The discovery of oil under the city of Mexia in the early decades of the twentieth century made the town wealthy enough to provide an excellent high school education for African American students. In particular, the high school had outstanding teachers in the areas of science and mathematics, subjects in which Henry McBay excelled. Henry also took advantage of the well coached football team and, as quarterback, led the team to a championship in the school’s regional conference tournament.

Graduates from Wiley College and Atlanta University

After graduating from the Paul Lawrence Dunbar High School at the age of sixteen, Henry entered Wiley College in Marshall, Texas. During his study at Wiley, he worked part-time, for the first two years in the dining hall, and for the last two years at the college post office. McBay had excellent teachers in the subjects that interested him most: science and mathematics. During many courses with these teachers, he became aware of organic chemistry and the possibilities associated with having a career in this area. He quickly realized that to do so required additional education.

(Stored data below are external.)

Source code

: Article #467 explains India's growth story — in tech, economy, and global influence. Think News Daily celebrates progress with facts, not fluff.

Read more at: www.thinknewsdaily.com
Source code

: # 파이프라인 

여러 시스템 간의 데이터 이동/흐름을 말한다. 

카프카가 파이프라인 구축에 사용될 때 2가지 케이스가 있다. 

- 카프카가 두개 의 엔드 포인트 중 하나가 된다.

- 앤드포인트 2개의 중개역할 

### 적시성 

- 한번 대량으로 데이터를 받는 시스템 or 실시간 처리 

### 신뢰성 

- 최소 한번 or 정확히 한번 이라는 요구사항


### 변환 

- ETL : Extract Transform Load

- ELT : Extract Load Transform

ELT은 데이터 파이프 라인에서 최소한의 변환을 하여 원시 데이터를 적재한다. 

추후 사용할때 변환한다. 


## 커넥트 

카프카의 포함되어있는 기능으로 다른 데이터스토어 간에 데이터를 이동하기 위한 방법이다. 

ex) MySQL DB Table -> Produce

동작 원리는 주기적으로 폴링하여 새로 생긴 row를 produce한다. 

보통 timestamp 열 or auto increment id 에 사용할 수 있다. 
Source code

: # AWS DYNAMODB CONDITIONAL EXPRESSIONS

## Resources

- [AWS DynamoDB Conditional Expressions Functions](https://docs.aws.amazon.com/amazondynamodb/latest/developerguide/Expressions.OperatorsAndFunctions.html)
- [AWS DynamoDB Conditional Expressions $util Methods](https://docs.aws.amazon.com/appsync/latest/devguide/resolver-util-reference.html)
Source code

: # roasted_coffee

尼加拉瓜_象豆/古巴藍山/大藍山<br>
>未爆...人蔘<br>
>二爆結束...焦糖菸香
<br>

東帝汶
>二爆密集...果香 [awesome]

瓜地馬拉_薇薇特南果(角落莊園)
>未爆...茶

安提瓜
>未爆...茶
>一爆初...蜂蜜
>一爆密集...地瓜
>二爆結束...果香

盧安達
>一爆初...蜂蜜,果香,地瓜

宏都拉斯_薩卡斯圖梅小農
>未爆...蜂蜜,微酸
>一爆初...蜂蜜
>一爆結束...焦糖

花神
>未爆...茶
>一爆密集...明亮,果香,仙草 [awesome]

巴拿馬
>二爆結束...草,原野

After graduating from Wiley College in 1934, with highest academic honors, McBay entered the graduate chemistry program at Atlanta University. There he worked under Kimuel A. Huggins on a research project concerned with creating new forms of plastics having properties similar to those of natural rubber. In 1936, McBay completed the requirements for the master’s degree; that same year Professor Huggins received his doctorate in organic chemistry from the University of Chicago.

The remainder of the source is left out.